DATA START

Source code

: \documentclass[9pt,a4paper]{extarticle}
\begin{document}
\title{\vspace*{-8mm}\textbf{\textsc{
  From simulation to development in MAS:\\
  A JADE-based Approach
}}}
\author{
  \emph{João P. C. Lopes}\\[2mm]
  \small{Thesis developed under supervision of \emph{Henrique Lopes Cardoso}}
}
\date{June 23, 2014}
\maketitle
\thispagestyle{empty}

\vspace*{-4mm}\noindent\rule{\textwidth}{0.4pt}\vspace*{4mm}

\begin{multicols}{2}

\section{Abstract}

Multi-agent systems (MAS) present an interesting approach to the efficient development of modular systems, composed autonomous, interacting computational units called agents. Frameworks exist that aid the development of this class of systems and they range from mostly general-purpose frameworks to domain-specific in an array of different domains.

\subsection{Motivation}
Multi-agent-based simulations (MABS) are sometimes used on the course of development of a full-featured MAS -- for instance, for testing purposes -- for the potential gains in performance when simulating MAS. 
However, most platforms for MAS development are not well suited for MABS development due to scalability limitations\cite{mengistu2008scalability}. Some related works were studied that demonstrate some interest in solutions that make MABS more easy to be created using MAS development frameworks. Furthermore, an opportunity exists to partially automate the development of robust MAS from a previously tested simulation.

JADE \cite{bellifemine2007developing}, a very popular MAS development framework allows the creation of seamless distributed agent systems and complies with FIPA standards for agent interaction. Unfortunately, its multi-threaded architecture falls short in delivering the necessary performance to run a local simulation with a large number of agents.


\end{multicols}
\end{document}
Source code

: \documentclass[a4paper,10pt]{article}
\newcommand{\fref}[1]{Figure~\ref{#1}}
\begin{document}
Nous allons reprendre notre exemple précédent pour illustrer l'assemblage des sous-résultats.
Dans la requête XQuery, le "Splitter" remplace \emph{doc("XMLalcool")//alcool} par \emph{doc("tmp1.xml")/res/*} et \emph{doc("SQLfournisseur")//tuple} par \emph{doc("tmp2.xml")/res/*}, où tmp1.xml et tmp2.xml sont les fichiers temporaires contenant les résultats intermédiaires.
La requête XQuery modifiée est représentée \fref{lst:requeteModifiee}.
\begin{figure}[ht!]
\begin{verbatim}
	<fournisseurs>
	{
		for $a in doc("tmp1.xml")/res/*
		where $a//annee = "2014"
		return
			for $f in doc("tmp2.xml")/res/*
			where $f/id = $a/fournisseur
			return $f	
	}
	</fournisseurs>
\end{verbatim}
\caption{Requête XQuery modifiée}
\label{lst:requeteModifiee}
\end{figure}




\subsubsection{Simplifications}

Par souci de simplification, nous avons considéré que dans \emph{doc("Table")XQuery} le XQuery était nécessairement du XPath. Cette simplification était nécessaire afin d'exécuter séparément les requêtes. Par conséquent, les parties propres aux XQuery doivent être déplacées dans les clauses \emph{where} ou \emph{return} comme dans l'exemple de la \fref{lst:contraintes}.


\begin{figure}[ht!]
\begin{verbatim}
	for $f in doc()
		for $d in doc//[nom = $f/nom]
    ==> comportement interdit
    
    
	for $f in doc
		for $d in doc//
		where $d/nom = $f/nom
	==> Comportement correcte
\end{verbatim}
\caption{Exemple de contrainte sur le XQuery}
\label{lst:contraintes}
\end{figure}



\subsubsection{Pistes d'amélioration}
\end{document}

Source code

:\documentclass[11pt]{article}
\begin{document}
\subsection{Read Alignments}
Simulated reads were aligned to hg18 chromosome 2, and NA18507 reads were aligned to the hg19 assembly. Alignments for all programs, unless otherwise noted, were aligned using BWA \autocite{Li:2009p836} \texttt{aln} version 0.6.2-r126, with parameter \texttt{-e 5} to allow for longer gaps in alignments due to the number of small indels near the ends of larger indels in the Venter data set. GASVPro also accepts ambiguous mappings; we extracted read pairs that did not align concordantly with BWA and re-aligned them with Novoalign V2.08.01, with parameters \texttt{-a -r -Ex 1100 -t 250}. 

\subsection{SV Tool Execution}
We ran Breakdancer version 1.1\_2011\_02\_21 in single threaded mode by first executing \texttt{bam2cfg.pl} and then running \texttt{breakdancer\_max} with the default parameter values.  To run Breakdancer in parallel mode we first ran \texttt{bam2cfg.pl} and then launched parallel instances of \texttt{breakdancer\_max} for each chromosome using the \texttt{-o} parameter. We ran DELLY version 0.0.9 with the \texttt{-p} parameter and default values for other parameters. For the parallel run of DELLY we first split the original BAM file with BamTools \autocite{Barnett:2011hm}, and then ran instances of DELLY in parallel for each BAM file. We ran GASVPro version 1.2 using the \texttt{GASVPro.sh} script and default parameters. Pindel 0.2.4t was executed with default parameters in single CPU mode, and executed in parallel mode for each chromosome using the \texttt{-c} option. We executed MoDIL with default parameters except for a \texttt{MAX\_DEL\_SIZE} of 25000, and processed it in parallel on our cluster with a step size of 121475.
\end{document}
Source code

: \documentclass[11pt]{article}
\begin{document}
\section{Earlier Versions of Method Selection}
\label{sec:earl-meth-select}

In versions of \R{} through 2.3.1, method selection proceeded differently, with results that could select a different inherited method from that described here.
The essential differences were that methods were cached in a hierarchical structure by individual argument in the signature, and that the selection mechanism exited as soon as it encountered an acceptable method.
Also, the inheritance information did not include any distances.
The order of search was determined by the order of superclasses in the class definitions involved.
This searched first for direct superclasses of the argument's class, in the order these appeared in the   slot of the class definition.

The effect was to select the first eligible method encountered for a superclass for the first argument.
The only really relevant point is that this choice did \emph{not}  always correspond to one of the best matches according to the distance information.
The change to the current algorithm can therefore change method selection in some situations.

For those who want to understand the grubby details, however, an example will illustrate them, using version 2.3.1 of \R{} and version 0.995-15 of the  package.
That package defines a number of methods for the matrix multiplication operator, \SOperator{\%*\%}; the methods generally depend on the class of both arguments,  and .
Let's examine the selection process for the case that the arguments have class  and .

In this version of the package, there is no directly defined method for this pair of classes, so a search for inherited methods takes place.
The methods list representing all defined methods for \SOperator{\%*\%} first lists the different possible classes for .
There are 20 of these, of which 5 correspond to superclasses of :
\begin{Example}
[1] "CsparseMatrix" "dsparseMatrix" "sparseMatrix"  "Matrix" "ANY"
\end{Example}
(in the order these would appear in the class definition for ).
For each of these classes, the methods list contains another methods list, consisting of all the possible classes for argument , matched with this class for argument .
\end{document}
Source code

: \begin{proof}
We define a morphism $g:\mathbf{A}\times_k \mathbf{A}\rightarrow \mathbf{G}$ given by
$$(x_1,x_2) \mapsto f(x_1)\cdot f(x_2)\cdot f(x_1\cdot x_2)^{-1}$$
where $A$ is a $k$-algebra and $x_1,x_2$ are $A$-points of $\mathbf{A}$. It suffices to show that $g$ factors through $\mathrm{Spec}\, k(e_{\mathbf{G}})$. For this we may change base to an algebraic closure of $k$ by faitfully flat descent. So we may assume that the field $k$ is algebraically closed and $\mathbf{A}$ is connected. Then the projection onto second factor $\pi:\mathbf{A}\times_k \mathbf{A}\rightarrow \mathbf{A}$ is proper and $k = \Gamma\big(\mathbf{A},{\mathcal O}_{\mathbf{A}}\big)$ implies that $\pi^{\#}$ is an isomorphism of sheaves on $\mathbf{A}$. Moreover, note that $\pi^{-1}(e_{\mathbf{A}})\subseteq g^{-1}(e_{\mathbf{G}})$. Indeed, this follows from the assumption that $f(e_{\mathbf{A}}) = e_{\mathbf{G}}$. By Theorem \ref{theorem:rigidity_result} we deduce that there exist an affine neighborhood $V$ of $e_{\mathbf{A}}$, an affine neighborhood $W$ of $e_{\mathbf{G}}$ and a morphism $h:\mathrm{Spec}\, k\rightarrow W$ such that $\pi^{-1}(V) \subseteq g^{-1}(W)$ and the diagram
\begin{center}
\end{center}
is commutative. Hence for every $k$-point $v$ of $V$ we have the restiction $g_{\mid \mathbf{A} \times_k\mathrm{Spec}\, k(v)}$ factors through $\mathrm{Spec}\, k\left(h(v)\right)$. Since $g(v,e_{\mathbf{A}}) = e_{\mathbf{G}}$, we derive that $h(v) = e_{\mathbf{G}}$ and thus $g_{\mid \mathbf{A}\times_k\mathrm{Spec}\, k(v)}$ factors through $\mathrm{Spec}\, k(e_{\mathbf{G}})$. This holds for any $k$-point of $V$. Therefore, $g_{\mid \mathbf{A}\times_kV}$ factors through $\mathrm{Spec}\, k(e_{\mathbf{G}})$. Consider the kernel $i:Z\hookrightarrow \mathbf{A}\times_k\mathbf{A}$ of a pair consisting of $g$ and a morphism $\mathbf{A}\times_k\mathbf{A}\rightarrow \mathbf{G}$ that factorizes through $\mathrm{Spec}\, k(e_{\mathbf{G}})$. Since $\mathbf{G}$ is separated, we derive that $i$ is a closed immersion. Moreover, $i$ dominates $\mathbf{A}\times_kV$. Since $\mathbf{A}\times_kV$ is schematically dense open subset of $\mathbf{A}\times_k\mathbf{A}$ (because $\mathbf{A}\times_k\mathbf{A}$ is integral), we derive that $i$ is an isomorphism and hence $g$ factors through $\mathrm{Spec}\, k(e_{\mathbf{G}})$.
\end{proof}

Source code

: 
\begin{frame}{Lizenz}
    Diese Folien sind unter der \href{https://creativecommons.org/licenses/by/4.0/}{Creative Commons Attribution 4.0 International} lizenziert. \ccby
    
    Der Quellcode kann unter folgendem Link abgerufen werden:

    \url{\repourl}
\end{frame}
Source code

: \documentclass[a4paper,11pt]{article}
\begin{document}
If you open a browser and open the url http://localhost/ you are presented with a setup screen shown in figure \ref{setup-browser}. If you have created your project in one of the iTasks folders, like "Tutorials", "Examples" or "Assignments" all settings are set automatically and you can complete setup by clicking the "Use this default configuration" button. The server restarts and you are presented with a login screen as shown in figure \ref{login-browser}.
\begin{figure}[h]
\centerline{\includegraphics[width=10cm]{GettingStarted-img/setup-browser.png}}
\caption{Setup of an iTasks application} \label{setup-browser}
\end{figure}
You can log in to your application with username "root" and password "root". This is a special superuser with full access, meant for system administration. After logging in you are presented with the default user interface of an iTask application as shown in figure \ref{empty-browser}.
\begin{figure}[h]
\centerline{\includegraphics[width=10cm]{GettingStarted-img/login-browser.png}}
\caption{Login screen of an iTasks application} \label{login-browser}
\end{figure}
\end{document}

DATA END

◆ **YOUR TASK**:
If a line above contains the word "caption", list it.

◆ **THE ANSWER**:
\caption{Requête XQuery modifiée}
\caption{Exemple de contrainte sur le XQuery}
\caption{Setup of an iTasks application} \label{setup-browser}
\caption{Login screen of an iTasks application} \label{login-browser}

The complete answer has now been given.